*ACTIVITY*. Give back every record exactly as it reads.

Collected data

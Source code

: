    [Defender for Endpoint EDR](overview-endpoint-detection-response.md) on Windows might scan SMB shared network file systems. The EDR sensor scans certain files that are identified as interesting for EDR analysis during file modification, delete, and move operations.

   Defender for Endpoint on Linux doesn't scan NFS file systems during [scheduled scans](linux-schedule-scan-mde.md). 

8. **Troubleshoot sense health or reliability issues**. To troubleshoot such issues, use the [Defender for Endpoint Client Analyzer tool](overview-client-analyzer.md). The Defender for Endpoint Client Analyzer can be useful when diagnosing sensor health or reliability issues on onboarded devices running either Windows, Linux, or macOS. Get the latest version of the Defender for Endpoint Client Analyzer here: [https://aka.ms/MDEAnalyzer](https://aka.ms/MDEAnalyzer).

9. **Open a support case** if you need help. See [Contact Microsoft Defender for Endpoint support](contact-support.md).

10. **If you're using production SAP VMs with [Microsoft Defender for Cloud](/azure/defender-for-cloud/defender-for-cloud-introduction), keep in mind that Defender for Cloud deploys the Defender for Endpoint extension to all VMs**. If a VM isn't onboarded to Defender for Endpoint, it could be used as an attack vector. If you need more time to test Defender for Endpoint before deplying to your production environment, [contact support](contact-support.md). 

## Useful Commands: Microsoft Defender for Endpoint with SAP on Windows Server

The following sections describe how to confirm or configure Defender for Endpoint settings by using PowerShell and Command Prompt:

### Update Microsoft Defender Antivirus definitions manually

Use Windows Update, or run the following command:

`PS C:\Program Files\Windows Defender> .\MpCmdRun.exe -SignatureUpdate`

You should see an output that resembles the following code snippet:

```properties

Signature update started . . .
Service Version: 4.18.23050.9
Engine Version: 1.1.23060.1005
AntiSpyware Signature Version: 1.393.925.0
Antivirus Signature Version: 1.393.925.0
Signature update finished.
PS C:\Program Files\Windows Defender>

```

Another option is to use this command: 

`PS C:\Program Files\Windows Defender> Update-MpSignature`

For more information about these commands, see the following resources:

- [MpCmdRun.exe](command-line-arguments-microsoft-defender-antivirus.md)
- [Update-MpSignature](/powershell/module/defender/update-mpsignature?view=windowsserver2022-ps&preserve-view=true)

*YOUR SOLUTION*.
Source code

:    [Defender for Endpoint EDR](overview-endpoint-detection-response.md) on Windows might scan SMB shared network file systems. The EDR sensor scans certain files that are identified as interesting for EDR analysis during file modification, delete, and move operations.

   Defender for Endpoint on Linux doesn't scan NFS file systems during [scheduled scans](linux-schedule-scan-mde.md). 

8. **Troubleshoot sense health or reliability issues**. To troubleshoot such issues, use the [Defender for Endpoint Client Analyzer tool](overview-client-analyzer.md). The Defender for Endpoint Client Analyzer can be useful when diagnosing sensor health or reliability issues on onboarded devices running either Windows, Linux, or macOS. Get the latest version of the Defender for Endpoint Client Analyzer here: [https://aka.ms/MDEAnalyzer](https://aka.ms/MDEAnalyzer).

9. **Open a support case** if you need help. See [Contact Microsoft Defender for Endpoint support](contact-support.md).

10. **If you're using production SAP VMs with [Microsoft Defender for Cloud](/azure/defender-for-cloud/defender-for-cloud-introduction), keep in mind that Defender for Cloud deploys the Defender for Endpoint extension to all VMs**. If a VM isn't onboarded to Defender for Endpoint, it could be used as an attack vector. If you need more time to test Defender for Endpoint before deplying to your production environment, [contact support](contact-support.md). 

## Useful Commands: Microsoft Defender for Endpoint with SAP on Windows Server

The following sections describe how to confirm or configure Defender for Endpoint settings by using PowerShell and Command Prompt:

### Update Microsoft Defender Antivirus definitions manually

Use Windows Update, or run the following command:

`PS C:\Program Files\Windows Defender> .\MpCmdRun.exe -SignatureUpdate`

You should see an output that resembles the following code snippet:

```properties

Signature update started . . .
Service Version: 4.18.23050.9
Engine Version: 1.1.23060.1005
AntiSpyware Signature Version: 1.393.925.0
Antivirus Signature Version: 1.393.925.0
Signature update finished.
PS C:\Program Files\Windows Defender>

```

Another option is to use this command: 

`PS C:\Program Files\Windows Defender> Update-MpSignature`

For more information about these commands, see the following resources:

- [MpCmdRun.exe](command-line-arguments-microsoft-defender-antivirus.md)
- [Update-MpSignature](/powershell/module/defender/update-mpsignature?view=windowsserver2022-ps&preserve-view=true)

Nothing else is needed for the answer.